## Exercise instructions
If an entry contains a picture, omit that picture and transcribe everything else exactly.

## Exercise material

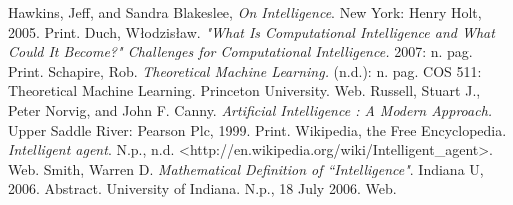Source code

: \documentclass[11pt, oneside]{article}
\begin{document}
\begin{thebibliography}{9}
	Hawkins, Jeff, and Sandra Blakeslee,
	\emph{On Intelligence}.
	New York: Henry Holt, 2005.
	Print.
	Duch, W\l{}odzis\l{}aw.
	\emph{"What Is Computational Intelligence and What Could It Become?" Challenges for Computational Intelligence.}
	2007: n. pag. Print.
	Schapire, Rob. 
	\emph{Theoretical Machine Learning.} 
	(n.d.): n. pag. COS 511: Theoretical Machine Learning. Princeton University. 
	Web.
	Russell, Stuart J., Peter Norvig, and John F. Canny. 
	\emph{Artificial Intelligence : A Modern Approach.}
	Upper Saddle River: Pearson Plc, 1999. Print.
	Wikipedia, the Free Encyclopedia. 
	\emph{Intelligent agent}.
	N.p., n.d. <http://en.wikipedia.org/wiki/Intelligent\_agent>.
	Web.
	Smith, Warren D. 
	\emph{Mathematical Definition of ``Intelligence"}.
	Indiana U, 2006. Abstract. University of Indiana. N.p., 18 July 2006. 
	Web.
\end{thebibliography}
\end{document}
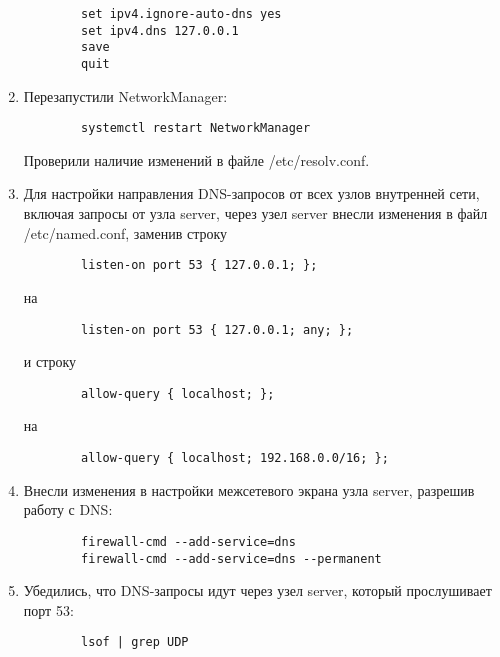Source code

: \begin{enumerate}
\begin{verbatim}
        set ipv4.ignore-auto-dns yes
        set ipv4.dns 127.0.0.1
        save
        quit
        \end{verbatim}
    \item Перезапустили NetworkManager:
        \begin{verbatim}
        systemctl restart NetworkManager
        \end{verbatim}
    Проверили наличие изменений в файле /etc/resolv.conf.
    \item Для настройки направления DNS-запросов от всех узлов внутренней сети, включая запросы от узла server, через узел server внесли изменения в файл /etc/named.conf, заменив строку
        \begin{verbatim}
        listen-on port 53 { 127.0.0.1; };
        \end{verbatim}
    на
        \begin{verbatim}
        listen-on port 53 { 127.0.0.1; any; };
        \end{verbatim}
    и строку
        \begin{verbatim}
        allow-query { localhost; };
        \end{verbatim}
    на
        \begin{verbatim}
        allow-query { localhost; 192.168.0.0/16; };
        \end{verbatim}
    \item Внесли изменения в настройки межсетевого экрана узла server, разрешив работу с DNS:
        \begin{verbatim}
        firewall-cmd --add-service=dns
        firewall-cmd --add-service=dns --permanent
        \end{verbatim}
    \item Убедились, что DNS-запросы идут через узел server, который прослушивает порт 53:
        \begin{verbatim}
        lsof | grep UDP
        \end{verbatim}
\end{enumerate}

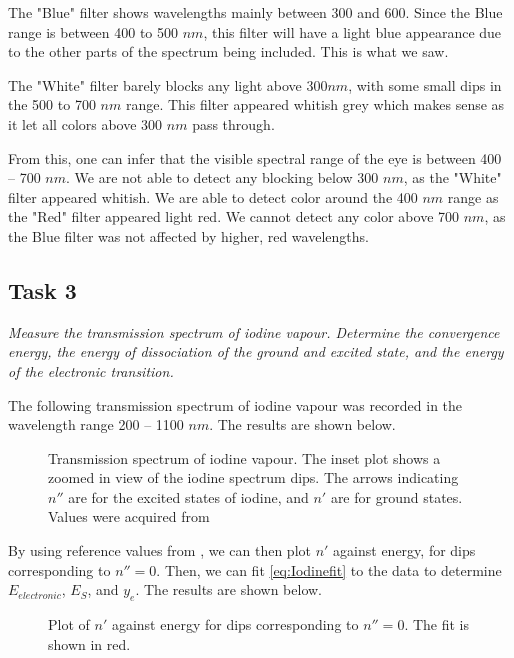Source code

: \documentclass{article}
\begin{document}
The "Blue" filter shows wavelengths mainly between 300 and 600. Since the Blue range is between 400 to 500 $nm$, this filter will have a light blue appearance due to the other parts of the spectrum being included. This is what we saw.

The "White" filter barely blocks any light above 300$nm$, with some small dips in the 500 to 700 $nm$ range. This filter appeared whitish grey which makes sense as it let all colors above 300 $nm$ pass through.

From this, one can infer that the visible spectral range of the eye is between 400 -- 700 $nm$. We are not able to detect any blocking below 300 $nm$, as the "White" filter appeared whitish. We are able to detect color around the 400 $nm$ range as the "Red" filter appeared light red. We cannot detect any color above 700 $nm$, as the Blue filter was not affected by higher, red wavelengths. 

\pagebreak{}

\subsection{Task 3}

\textit{Measure the transmission spectrum of iodine vapour. Determine the convergence
energy, the energy of dissociation of the ground and excited state, and the energy
of the electronic transition.}

The following transmission spectrum of iodine vapour was recorded in the wavelength range 200 -- 1100 $nm$. The results are shown below.

\begin{figure}[h!]
	\centering
	\scalebox{0.75}{}
	\caption{Transmission spectrum of iodine vapour. The inset plot shows a zoomed in view of the iodine spectrum dips. The arrows indicating $n''$ are for the excited states of iodine, and $n'$ are for ground states. Values were acquired from \cite{King2010AbsorptionAF}}
	\label{fig:Iodine}
\end{figure}

By using reference values from \cite{King2010AbsorptionAF}, we can then plot $n'$ against energy, for dips corresponding to $n''=0$. Then, we can fit \ref{eq:Iodinefit} to the data to determine $E_{electronic}$, $E_S$, and $y_e$. The results are shown below.

\begin{figure}[h!]
	\centering
	\scalebox{0.75}{}
	\caption{Plot of $n'$ against energy for dips corresponding to $n''=0$. The fit is shown in red.}
	\label{fig:IodineFit}
\end{figure}
\end{document}
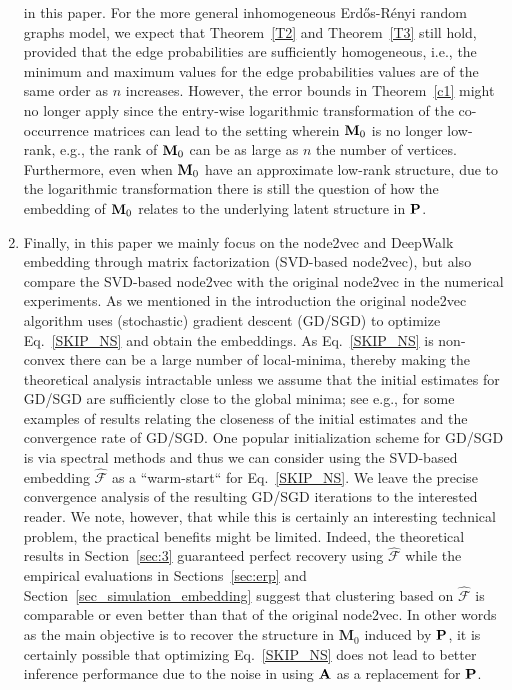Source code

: \documentclass[10pt,journal,compsoc]{IEEEtran}
\newcommand{\bds}{\boldsymbol}
\newcommand{\M}[1]{{{\mathbf{\MakeUppercase{#1}}}}}
\numberwithin{equation}{section}
\begin{document}
\begin{enumerate}
    in this paper. For the more general inhomogeneous Erd\H{o}s-R\'{e}nyi random graphs
model, we expect that Theorem~\ref{T2} and Theorem~\ref{T3} 
still
    hold, provided that the edge probabilities are sufficiently
homogeneous, i.e., the minimum and maximum values for the edge
probabilities values are of the same order as $n$
increases. However, the error bounds in Theorem~\ref{c1} 
    might no longer apply since %
    the entry-wise logarithmic transformation of the co-occurrence matrices can lead
    to the setting wherein $\M M_0$ is no longer low-rank, e.g., the rank of $\M M_0$ can be as large as $n$ the number of vertices. Furthermore, even when $\M M_0$ have an approximate low-rank structure, due to the logarithmic transformation there is still the question of how the embedding of $\M M_0$ relates to the underlying latent structure in $\M P$.
%    

  \item Finally, in this paper we mainly focus on the node2vec and DeepWalk embedding through
 matrix factorization (SVD-based node2vec), but also compare the SVD-based node2vec with the original node2vec in the numerical experiments. As we mentioned in the introduction the original node2vec algorithm
 uses (stochastic) gradient descent (GD/SGD) to optimize Eq.~\eqref{SKIP_NS}
 and obtain the embeddings. As Eq.~\eqref{SKIP_NS} is non-convex there can be a large number of
 local-minima, thereby making the theoretical analysis intractable unless we assume that the initial estimates for GD/SGD are sufficiently close to the global minima; see
 e.g., \cite{chi2019nonconvex,sgd_convergence} for some examples of results relating the closeness of the initial estimates and the convergence rate of GD/SGD. One popular initialization scheme for GD/SGD is via spectral methods and thus we can consider using the SVD-based embedding $\hat{\bds{\mathcal{F}}}$ as a ``warm-start`` for Eq.~\eqref{SKIP_NS}. We leave the precise convergence analysis of the resulting GD/SGD iterations to the interested reader. We note, however, that while this is certainly an interesting technical problem, the practical benefits might be limited. Indeed, the theoretical results in Section~\ref{sec:3} guaranteed perfect recovery using $\hat{\bds{\mathcal{F}}}$ while the empirical evaluations in Sections~\ref{sec:erp} and Section~\ref{sec_simulation_embedding} suggest that clustering based on $\hat{\bds{\mathcal{F}}}$ is comparable or even better than that of the original node2vec. In other words as the main objective is to recover the structure in $\mathbf{M}_0$ induced by $\M P$, it is certainly possible that optimizing Eq.~\eqref{SKIP_NS} does not lead to better inference performance due to the noise in using $\M A$ as a replacement for $\M P$. 
 \end{enumerate}
\end{document}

## Answer area
Source code

: \documentclass[11pt, oneside]{article}
\begin{document}
\begin{thebibliography}{9}
	Hawkins, Jeff, and Sandra Blakeslee,
	\emph{On Intelligence}.
	New York: Henry Holt, 2005.
	Print.
	Duch, W\l{}odzis\l{}aw.
	\emph{"What Is Computational Intelligence and What Could It Become?" Challenges for Computational Intelligence.}
	2007: n. pag. Print.
	Schapire, Rob. 
	\emph{Theoretical Machine Learning.} 
	(n.d.): n. pag. COS 511: Theoretical Machine Learning. Princeton University. 
	Web.
	Russell, Stuart J., Peter Norvig, and John F. Canny. 
	\emph{Artificial Intelligence : A Modern Approach.}
	Upper Saddle River: Pearson Plc, 1999. Print.
	Wikipedia, the Free Encyclopedia. 
	\emph{Intelligent agent}.
	N.p., n.d. <http://en.wikipedia.org/wiki/Intelligent\_agent>.
	Web.
	Smith, Warren D. 
	\emph{Mathematical Definition of ``Intelligence"}.
	Indiana U, 2006. Abstract. University of Indiana. N.p., 18 July 2006. 
	Web.
\end{thebibliography}
\end{document}
Source code

: \begin{enumerate}
\begin{verbatim}
        set ipv4.ignore-auto-dns yes
        set ipv4.dns 127.0.0.1
        save
        quit
        \end{verbatim}
    \item Перезапустили NetworkManager:
        \begin{verbatim}
        systemctl restart NetworkManager
        \end{verbatim}
    Проверили наличие изменений в файле /etc/resolv.conf.
    \item Для настройки направления DNS-запросов от всех узлов внутренней сети, включая запросы от узла server, через узел server внесли изменения в файл /etc/named.conf, заменив строку
        \begin{verbatim}
        listen-on port 53 { 127.0.0.1; };
        \end{verbatim}
    на
        \begin{verbatim}
        listen-on port 53 { 127.0.0.1; any; };
        \end{verbatim}
    и строку
        \begin{verbatim}
        allow-query { localhost; };
        \end{verbatim}
    на
        \begin{verbatim}
        allow-query { localhost; 192.168.0.0/16; };
        \end{verbatim}
    \item Внесли изменения в настройки межсетевого экрана узла server, разрешив работу с DNS:
        \begin{verbatim}
        firewall-cmd --add-service=dns
        firewall-cmd --add-service=dns --permanent
        \end{verbatim}
    \item Убедились, что DNS-запросы идут через узел server, который прослушивает порт 53:
        \begin{verbatim}
        lsof | grep UDP
        \end{verbatim}
\end{enumerate}

Source code

: \documentclass{article}
\begin{document}
The "Blue" filter shows wavelengths mainly between 300 and 600. Since the Blue range is between 400 to 500 $nm$, this filter will have a light blue appearance due to the other parts of the spectrum being included. This is what we saw.

The "White" filter barely blocks any light above 300$nm$, with some small dips in the 500 to 700 $nm$ range. This filter appeared whitish grey which makes sense as it let all colors above 300 $nm$ pass through.

From this, one can infer that the visible spectral range of the eye is between 400 -- 700 $nm$. We are not able to detect any blocking below 300 $nm$, as the "White" filter appeared whitish. We are able to detect color around the 400 $nm$ range as the "Red" filter appeared light red. We cannot detect any color above 700 $nm$, as the Blue filter was not affected by higher, red wavelengths. 

\pagebreak{}

\subsection{Task 3}

\textit{Measure the transmission spectrum of iodine vapour. Determine the convergence
energy, the energy of dissociation of the ground and excited state, and the energy
of the electronic transition.}

The following transmission spectrum of iodine vapour was recorded in the wavelength range 200 -- 1100 $nm$. The results are shown below.

\begin{figure}[h!]
	\centering
	\scalebox{0.75}{}
	\caption{Transmission spectrum of iodine vapour. The inset plot shows a zoomed in view of the iodine spectrum dips. The arrows indicating $n''$ are for the excited states of iodine, and $n'$ are for ground states. Values were acquired from \cite{King2010AbsorptionAF}}
	\label{fig:Iodine}
\end{figure}

By using reference values from \cite{King2010AbsorptionAF}, we can then plot $n'$ against energy, for dips corresponding to $n''=0$. Then, we can fit \ref{eq:Iodinefit} to the data to determine $E_{electronic}$, $E_S$, and $y_e$. The results are shown below.

\begin{figure}[h!]
	\centering
	\scalebox{0.75}{}
	\caption{Plot of $n'$ against energy for dips corresponding to $n''=0$. The fit is shown in red.}
	\label{fig:IodineFit}
\end{figure}
\end{document}
Source code

: \documentclass[10pt,journal,compsoc]{IEEEtran}
\newcommand{\bds}{\boldsymbol}
\newcommand{\M}[1]{{{\mathbf{\MakeUppercase{#1}}}}}
\numberwithin{equation}{section}
\begin{document}
\begin{enumerate}
    in this paper. For the more general inhomogeneous Erd\H{o}s-R\'{e}nyi random graphs
model, we expect that Theorem~\ref{T2} and Theorem~\ref{T3} 
still
    hold, provided that the edge probabilities are sufficiently
homogeneous, i.e., the minimum and maximum values for the edge
probabilities values are of the same order as $n$
increases. However, the error bounds in Theorem~\ref{c1} 
    might no longer apply since %
    the entry-wise logarithmic transformation of the co-occurrence matrices can lead
    to the setting wherein $\M M_0$ is no longer low-rank, e.g., the rank of $\M M_0$ can be as large as $n$ the number of vertices. Furthermore, even when $\M M_0$ have an approximate low-rank structure, due to the logarithmic transformation there is still the question of how the embedding of $\M M_0$ relates to the underlying latent structure in $\M P$.
%    

  \item Finally, in this paper we mainly focus on the node2vec and DeepWalk embedding through
 matrix factorization (SVD-based node2vec), but also compare the SVD-based node2vec with the original node2vec in the numerical experiments. As we mentioned in the introduction the original node2vec algorithm
 uses (stochastic) gradient descent (GD/SGD) to optimize Eq.~\eqref{SKIP_NS}
 and obtain the embeddings. As Eq.~\eqref{SKIP_NS} is non-convex there can be a large number of
 local-minima, thereby making the theoretical analysis intractable unless we assume that the initial estimates for GD/SGD are sufficiently close to the global minima; see
 e.g., \cite{chi2019nonconvex,sgd_convergence} for some examples of results relating the closeness of the initial estimates and the convergence rate of GD/SGD. One popular initialization scheme for GD/SGD is via spectral methods and thus we can consider using the SVD-based embedding $\hat{\bds{\mathcal{F}}}$ as a ``warm-start`` for Eq.~\eqref{SKIP_NS}. We leave the precise convergence analysis of the resulting GD/SGD iterations to the interested reader. We note, however, that while this is certainly an interesting technical problem, the practical benefits might be limited. Indeed, the theoretical results in Section~\ref{sec:3} guaranteed perfect recovery using $\hat{\bds{\mathcal{F}}}$ while the empirical evaluations in Sections~\ref{sec:erp} and Section~\ref{sec_simulation_embedding} suggest that clustering based on $\hat{\bds{\mathcal{F}}}$ is comparable or even better than that of the original node2vec. In other words as the main objective is to recover the structure in $\mathbf{M}_0$ induced by $\M P$, it is certainly possible that optimizing Eq.~\eqref{SKIP_NS} does not lead to better inference performance due to the noise in using $\M A$ as a replacement for $\M P$. 
 \end{enumerate}
\end{document}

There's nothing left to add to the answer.